Dear Carolyn: My husband and I have been married two years. Because I had a partial scholarship and worked through college, I don’t have a lot of student loans. My husband’s parents paid for his first bachelor’s but refused to pay for his second when he changed careers, so he has a lot of debt. I pay 80 percent of the bills because I make more money and so he can pay his student debt down, but other than the joint bill-paying account, we keep our money separate.

He’s become extremely resentful of the fact that I have a lot more “fun money” than he does even though I do things to save where I can, like pack my lunch and bring coffee from home. He says he didn’t get two degrees to brown-bag it and drink coffee out of a Thermos. He wants us to put all our money into one account and just pay all the bills, including his loans, from that and then split what’s left over.

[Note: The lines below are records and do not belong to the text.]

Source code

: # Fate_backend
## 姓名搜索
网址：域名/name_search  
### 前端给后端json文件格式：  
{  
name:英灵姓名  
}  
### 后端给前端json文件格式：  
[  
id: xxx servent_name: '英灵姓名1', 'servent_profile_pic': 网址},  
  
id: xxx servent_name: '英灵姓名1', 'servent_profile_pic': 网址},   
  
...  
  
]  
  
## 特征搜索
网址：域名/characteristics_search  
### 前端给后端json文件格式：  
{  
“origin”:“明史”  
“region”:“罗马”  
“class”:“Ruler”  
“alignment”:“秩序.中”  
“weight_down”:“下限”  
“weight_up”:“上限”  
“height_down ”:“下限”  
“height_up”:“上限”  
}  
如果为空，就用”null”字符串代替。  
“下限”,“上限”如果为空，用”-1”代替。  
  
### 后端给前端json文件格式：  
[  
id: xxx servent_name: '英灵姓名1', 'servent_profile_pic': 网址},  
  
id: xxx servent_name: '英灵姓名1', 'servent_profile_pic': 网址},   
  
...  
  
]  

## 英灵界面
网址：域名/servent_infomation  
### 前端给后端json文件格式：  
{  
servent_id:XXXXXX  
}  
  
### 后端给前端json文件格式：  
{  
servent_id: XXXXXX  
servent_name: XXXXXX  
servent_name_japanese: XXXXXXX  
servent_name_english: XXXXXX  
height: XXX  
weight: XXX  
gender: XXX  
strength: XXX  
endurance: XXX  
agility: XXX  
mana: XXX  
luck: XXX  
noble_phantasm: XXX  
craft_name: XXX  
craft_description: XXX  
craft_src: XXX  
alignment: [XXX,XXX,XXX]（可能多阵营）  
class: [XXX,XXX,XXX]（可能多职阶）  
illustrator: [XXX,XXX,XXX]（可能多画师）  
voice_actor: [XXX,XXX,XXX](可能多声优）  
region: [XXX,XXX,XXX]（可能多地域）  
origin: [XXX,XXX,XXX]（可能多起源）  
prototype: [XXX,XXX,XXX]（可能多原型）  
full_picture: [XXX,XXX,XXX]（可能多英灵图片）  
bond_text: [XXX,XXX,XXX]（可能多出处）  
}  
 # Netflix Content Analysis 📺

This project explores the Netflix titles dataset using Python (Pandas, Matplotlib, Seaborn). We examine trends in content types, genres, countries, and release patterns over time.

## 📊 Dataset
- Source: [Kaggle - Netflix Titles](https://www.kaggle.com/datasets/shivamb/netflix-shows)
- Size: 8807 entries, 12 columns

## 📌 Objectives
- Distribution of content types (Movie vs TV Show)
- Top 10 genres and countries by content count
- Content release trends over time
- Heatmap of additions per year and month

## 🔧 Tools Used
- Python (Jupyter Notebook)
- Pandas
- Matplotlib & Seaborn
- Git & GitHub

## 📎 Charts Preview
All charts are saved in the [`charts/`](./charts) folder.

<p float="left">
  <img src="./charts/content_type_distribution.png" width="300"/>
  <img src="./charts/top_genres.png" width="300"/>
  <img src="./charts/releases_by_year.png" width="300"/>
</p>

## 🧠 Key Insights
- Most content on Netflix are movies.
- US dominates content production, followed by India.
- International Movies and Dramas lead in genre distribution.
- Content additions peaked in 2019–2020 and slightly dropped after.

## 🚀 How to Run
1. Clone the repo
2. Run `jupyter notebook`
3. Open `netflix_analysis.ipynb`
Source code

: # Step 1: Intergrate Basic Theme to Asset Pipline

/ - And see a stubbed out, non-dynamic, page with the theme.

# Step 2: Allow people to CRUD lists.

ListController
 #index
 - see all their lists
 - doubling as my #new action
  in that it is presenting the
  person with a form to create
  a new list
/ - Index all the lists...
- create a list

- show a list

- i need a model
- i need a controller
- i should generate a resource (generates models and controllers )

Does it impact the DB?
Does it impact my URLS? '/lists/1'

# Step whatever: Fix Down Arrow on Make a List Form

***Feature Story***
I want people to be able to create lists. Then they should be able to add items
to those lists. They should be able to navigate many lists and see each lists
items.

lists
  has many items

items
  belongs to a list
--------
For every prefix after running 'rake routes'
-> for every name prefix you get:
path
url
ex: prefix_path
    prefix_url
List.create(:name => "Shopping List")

I’m resisting because it just doesn’t seem fair to me. He says it shows I don’t consider our marriage to be a partnership. Is he right? Am I being greedy and petty?

— Resisting


(Nick Galifianakis/The Washington Post)

Resisting: I’m with your husband, with major caveats. Your insistence on splitting the finances and leaving him cash-strapped by his loans is not marriage, it’s cohabiting.

Unless you say you are, though, I’m not going to call you “greedy and petty”: Did you choose this setup out of distrust, and did he act in a way that damaged your trust? Do you think he’s irresponsible, and that’s why you’re protecting what you see as yours?

That’s not good, either, but it does demand a different response.

You need to figure out why you don’t see and treat your husband as your full partner. If this is just about securing more money for yourself, then you need to apologize copiously, pool your resources and come up with a plan that allows for bills, debt repayment, savings and fair spending money. This can include some money in separate accounts — but the idea is for joint financial health vs. “I’m fine and it’s your fault you’re still flailing.” An attitude, by the way, that would point to a need for remedial work in counseling.

If you’re justifiably distrustful of him or his handling of money, then you need to deal with that, with him, without flinching. That whole “I didn’t get two degrees to brown-bag it” attitude is not a good look on him or on anyone asking to spend someone else’s money for his luxuries. If he won’t be the adult about assuming so much debt, then it makes complete sense that you don’t want to do it for him. I’d see any entitlement on his part as a joint-finances dealbreaker.

This doesn’t even begin to address the legal implications of your marriage and his debt, so talk to a lawyer, too, before you do anything else.

Short version, though: You do sound as if you’re half in this marriage. Please figure out why you’ve held back, and then choose your course from there.